I, like most of you, am worried that we're going to win too many games to get an impact QB in the draft. However, I think we'll end up with Barkley or RG3 because historically, QBs tend to drop a bit in the draft. 2005 - The debate for the #1 overall pick was between Alex Smith and Aaron Rodgers. Rodgers slipped all the way to #24 2006 - Matt Leinart was supposed to be a lock top-5 pick. He fell to #10. At the time, this was a big deal. 2007 - Brady Quinn fell to #22. I don't need to explain the circumstances to Dolphin fans! 2008 - Brian Brohm fell to #56. Many had him nabbed as a first rounder (boy, were they wrong!) 2009 - Nobody really slipped in 2009. 2010 - Jimmy Claussen slipped to #48. Colt McCoy slipped to #85. Both were highly touted. 2011 - 2011 completely bucked the trend, as most draft experts feel teams "reached" for guys like Christian Ponder. Right or wrong, that was the sentiment at the time. My point: I'm not gonna freak out about the final 4 games of the season negatively affecting our ability to secure a top-knotch QB prospect. We'll get an elite prospect. He may or may not pan out, but at least we'll be able to take a shot. Also, it helps that so many teams that are crappy now took a QB in last year's draft.

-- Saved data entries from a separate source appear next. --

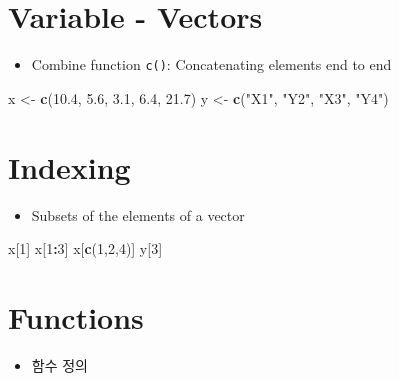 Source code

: \documentclass[
]{book}
\newenvironment{Shaded}{\begin{snugshade}}{\end{snugshade}}
\newcommand{\DecValTok}[1]{\textcolor[rgb]{0.00,0.00,0.81}{#1}}
\newcommand{\FloatTok}[1]{\textcolor[rgb]{0.00,0.00,0.81}{#1}}
\newcommand{\KeywordTok}[1]{\textcolor[rgb]{0.13,0.29,0.53}{\textbf{#1}}}
\newcommand{\NormalTok}[1]{#1}
\newcommand{\OperatorTok}[1]{\textcolor[rgb]{0.81,0.36,0.00}{\textbf{#1}}}
\newcommand{\StringTok}[1]{\textcolor[rgb]{0.31,0.60,0.02}{#1}}
\providecommand{\tightlist}{%
  \setlength{\itemsep}{0pt}\setlength{\parskip}{0pt}}
\begin{document}
\hypertarget{variable---vectors}{%
\section{Variable - Vectors}\label{variable---vectors}}

\begin{itemize}
\tightlist
\item
  Combine function \texttt{c()}: Concatenating elements end to end
\end{itemize}

\begin{Shaded}
\begin{Highlighting}[]
\NormalTok{x <{-}}\StringTok{ }\KeywordTok{c}\NormalTok{(}\FloatTok{10.4}\NormalTok{, }\FloatTok{5.6}\NormalTok{, }\FloatTok{3.1}\NormalTok{, }\FloatTok{6.4}\NormalTok{, }\FloatTok{21.7}\NormalTok{) }
\NormalTok{y <{-}}\StringTok{ }\KeywordTok{c}\NormalTok{(}\StringTok{"X1"}\NormalTok{, }\StringTok{"Y2"}\NormalTok{,  }\StringTok{"X3"}\NormalTok{,  }\StringTok{"Y4"}\NormalTok{)}
\end{Highlighting}
\end{Shaded}

\hypertarget{indexing}{%
\section{Indexing}\label{indexing}}

\begin{itemize}
\tightlist
\item
  Subsets of the elements of a vector
\end{itemize}

\begin{Shaded}
\begin{Highlighting}[]
\NormalTok{x[}\DecValTok{1}\NormalTok{]}
\NormalTok{x[}\DecValTok{1}\OperatorTok{:}\DecValTok{3}\NormalTok{]}
\NormalTok{x[}\KeywordTok{c}\NormalTok{(}\DecValTok{1}\NormalTok{,}\DecValTok{2}\NormalTok{,}\DecValTok{4}\NormalTok{)]}
\NormalTok{y[}\DecValTok{3}\NormalTok{]}
\end{Highlighting}
\end{Shaded}

\hypertarget{functions}{%
\section{Functions}\label{functions}}

\begin{itemize}
\tightlist
\item
  함수 정의
\end{itemize}
\end{document}
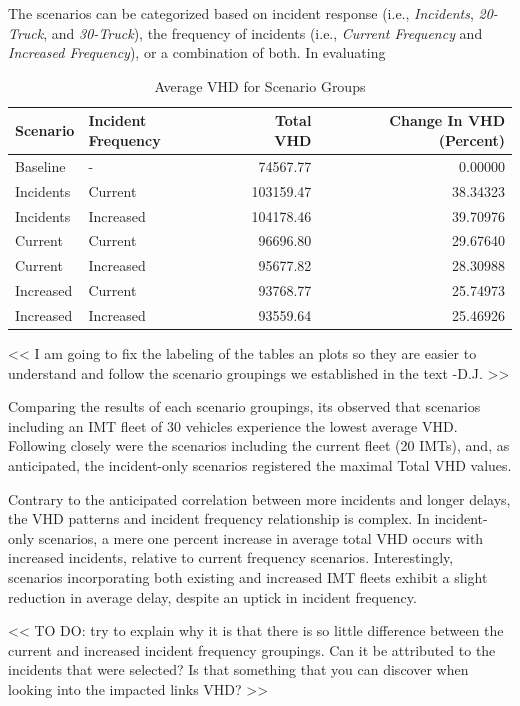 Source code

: \documentclass[fancy, oneside, mastersfancy, ms]{byuthesis}
\begin{document}
The scenarios can be categorized based on incident response (i.e.,
\emph{Incidents}, \emph{20-Truck}, and \emph{30-Truck}), the frequency
of incidents (i.e., \emph{Current Frequency} and \emph{Increased
Frequency}), or a combination of both. In evaluating

\hypertarget{tbl-network_delays_table}{}
\begin{table}
\caption{\label{tbl-network_delays_table}Average VHD for Scenario Groups }\tabularnewline

\centering
\begin{tabular}[t]{llrr}
\toprule
Scenario & Incident Frequency & Total VHD & Change In VHD (Percent)\\
\midrule
Baseline & - & 74567.77 & 0.00000\\
Incidents & Current & 103159.47 & 38.34323\\
Incidents & Increased & 104178.46 & 39.70976\\
Current & Current & 96696.80 & 29.67640\\
Current & Increased & 95677.82 & 28.30988\\
\addlinespace
Increased & Current & 93768.77 & 25.74973\\
Increased & Increased & 93559.64 & 25.46926\\
\bottomrule
\end{tabular}
\end{table}

\textless\textless{} I am going to fix the labeling of the tables an
plots so they are easier to understand and follow the scenario groupings
we established in the text -D.J. \textgreater\textgreater{}

Comparing the results of each scenario groupings, its observed that
scenarios including an IMT fleet of 30 vehicles experience the lowest
average VHD. Following closely were the scenarios including the current
fleet (20 IMTs), and, as anticipated, the incident-only scenarios
registered the maximal Total VHD values.

Contrary to the anticipated correlation between more incidents and
longer delays, the VHD patterns and incident frequency relationship is
complex. In incident-only scenarios, a mere one percent increase in
average total VHD occurs with increased incidents, relative to current
frequency scenarios. Interestingly, scenarios incorporating both
existing and increased IMT fleets exhibit a slight reduction in average
delay, despite an uptick in incident frequency.

\textless\textless{} TO DO: try to explain why it is that there is so
little difference between the current and increased incident frequency
groupings. Can it be attributed to the incidents that were selected? Is
that something that you can discover when looking into the impacted
links VHD? \textgreater\textgreater{}
\end{document}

That's kind of a one-sided view. Aaron Rodgers' slide accompanied Alex Smith's rise. The year Matt Leinart went lower than some originally thought, both Vince Young and Jay Cutler went a lot higher than most originally thought. In 2008, Joe Flacco went far higher than people originally thought, and Matt Ryan was not a consensus top 5 pick in November/December. In 2009, Mark Sanchez rose to #5 overall. Back in December before that Draft, hardly anyone conceived that. In 2010, Tim Tebow actually went in the 1st round. Again, highly controversial, at LEAST as controversial as Christian Ponder going #12 overall, probably more so. And as much as 2011 "bucked the trend", Ryan Mallett fell precipitously down the boards becoming yet another in the line of guys you mentioned like Aaron Rodgers, Brady Quinn and Jimmy Clausen. The adage says that running backs always fall. But quarterbacks usually rise. That's what they do. You didn't go back far enough. Back in 2004, nobody thought of Phil Rivers as a 1st round pick let alone a high 1st round pick back in December prior to that Draft. And J.P. Losman was a controversial 1st round pick that a lot of people didn't agree with.
Landry Jones is this year's dropper IMO (possibly into the 20's and beyond), and Tannehill will be the riser. RG3 ends up going before Barkley.
Teams found out he was dumb, which was not only evidenced in the classrooms, but with his decision making. Plus, lacking intangibles.
Wow, I did not know this. I remember him being hyped up and all of a sudden he disappeared off he face of the earth.
Just saying. There are players in the NFL that are fairly openly gay. And what I mean by "fairly open" is sort of a don't ask, don't tell detente...wherein anyone that visits the guy's facebook page or does a little digging is going to find out, but nobody talks about it. However, I'm not sure quarterback, with the media scrutiny that those guys go through, is one of those positions where that could happen right now. It's sad, but I really do believe it to be true. Not that I think Jevan Snead would have been a franchise quarterback regardless.
I don't count Mark Sanchez as one of the guys that is openly gay. He might be closet bisexual but he did just recently get in trouble for banging a 17 year old girl he met at a club.